Intracellular Signaling by Reactive Oxygen Species during Hypoxia in Cardiomyocytes*

Abstract

Cardiomyocytes suppress contraction and O₂ consumption during hypoxia. Cytochrome oxidase undergoes a decrease in V _max during hypoxia, which could alter mitochondrial redox and increase generation of reactive oxygen species (ROS). We therefore tested whether ROS generated by mitochondria act as second messengers in the signaling pathway linking the detection of O₂ with the functional response. Contracting cardiomyocytes were superfused under controlled O₂ conditions while fluorescence imaging of 2,7-dichlorofluorescein (DCF) was used to assess ROS generation.
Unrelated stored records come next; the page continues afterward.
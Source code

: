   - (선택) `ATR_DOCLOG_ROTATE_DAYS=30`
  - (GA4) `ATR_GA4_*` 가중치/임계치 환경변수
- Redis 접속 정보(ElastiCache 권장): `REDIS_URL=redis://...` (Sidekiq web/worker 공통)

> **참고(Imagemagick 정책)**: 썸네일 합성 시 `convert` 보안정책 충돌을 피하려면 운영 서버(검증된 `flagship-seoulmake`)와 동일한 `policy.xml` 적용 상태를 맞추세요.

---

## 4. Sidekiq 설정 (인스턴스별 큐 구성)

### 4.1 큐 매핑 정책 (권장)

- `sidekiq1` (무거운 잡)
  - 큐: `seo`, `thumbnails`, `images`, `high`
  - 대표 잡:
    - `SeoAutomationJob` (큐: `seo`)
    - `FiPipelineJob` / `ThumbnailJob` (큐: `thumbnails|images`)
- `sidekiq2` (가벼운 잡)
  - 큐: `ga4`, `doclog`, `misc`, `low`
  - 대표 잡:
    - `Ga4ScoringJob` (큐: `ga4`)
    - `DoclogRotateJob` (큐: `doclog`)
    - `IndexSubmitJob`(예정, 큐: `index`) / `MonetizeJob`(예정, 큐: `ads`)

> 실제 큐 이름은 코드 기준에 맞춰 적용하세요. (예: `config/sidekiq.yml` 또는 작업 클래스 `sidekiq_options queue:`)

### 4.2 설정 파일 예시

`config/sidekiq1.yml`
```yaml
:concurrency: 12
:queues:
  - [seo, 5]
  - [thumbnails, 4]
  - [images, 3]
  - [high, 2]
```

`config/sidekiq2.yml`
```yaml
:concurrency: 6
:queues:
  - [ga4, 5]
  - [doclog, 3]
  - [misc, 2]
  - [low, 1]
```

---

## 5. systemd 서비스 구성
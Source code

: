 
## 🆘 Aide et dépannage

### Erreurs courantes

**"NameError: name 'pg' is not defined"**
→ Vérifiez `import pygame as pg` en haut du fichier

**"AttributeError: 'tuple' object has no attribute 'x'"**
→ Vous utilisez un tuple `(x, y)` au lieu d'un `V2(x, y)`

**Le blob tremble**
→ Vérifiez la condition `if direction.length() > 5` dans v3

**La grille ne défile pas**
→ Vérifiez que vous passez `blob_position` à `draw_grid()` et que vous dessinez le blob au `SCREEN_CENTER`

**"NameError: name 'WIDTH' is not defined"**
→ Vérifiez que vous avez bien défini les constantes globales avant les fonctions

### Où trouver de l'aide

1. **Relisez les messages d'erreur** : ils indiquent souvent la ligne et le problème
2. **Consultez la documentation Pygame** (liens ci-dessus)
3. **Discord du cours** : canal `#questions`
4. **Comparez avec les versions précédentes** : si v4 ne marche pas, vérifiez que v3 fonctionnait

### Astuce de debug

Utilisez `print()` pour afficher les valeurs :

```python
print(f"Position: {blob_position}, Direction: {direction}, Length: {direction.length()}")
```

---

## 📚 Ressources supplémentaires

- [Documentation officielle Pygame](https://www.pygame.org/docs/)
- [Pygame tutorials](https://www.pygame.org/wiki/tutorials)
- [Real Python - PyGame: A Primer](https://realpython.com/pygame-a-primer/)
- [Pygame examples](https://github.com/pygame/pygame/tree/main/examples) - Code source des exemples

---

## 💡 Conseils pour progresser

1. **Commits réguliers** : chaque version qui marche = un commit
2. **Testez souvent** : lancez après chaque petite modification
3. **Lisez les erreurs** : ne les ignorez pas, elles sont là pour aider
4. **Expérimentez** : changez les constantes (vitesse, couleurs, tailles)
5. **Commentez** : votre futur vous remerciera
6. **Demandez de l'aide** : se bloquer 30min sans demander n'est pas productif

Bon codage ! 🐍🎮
Compared with normoxia (PO₂ ∼ 107 torr, 15% O₂), graded increases in DCF fluorescence were seen during hypoxia, with responses at PO₂ = 7 torr > 20 torr > 35 torr. The antioxidants 2-mercaptopropionyl glycine and 1,10-phenanthroline attenuated these increases and abolished the inhibition of contraction. Superfusion of normoxic cells with H₂O₂ (25 μm) for >60 min mimicked the effects of hypoxia by eliciting decreases in contraction that were reversible after washout of H₂O₂. To test the role of cytochrome oxidase, sodium azide (0.75–2 μm) was added during normoxia to reduce theV _max of the enzyme. Azide produced graded increases in ROS signaling, accompanied by graded decreases in contraction that were reversible. These results demonstrate that mitochondria respond to graded hypoxia by increasing the generation of ROS and suggest that cytochrome oxidase may contribute to this O₂ sensing.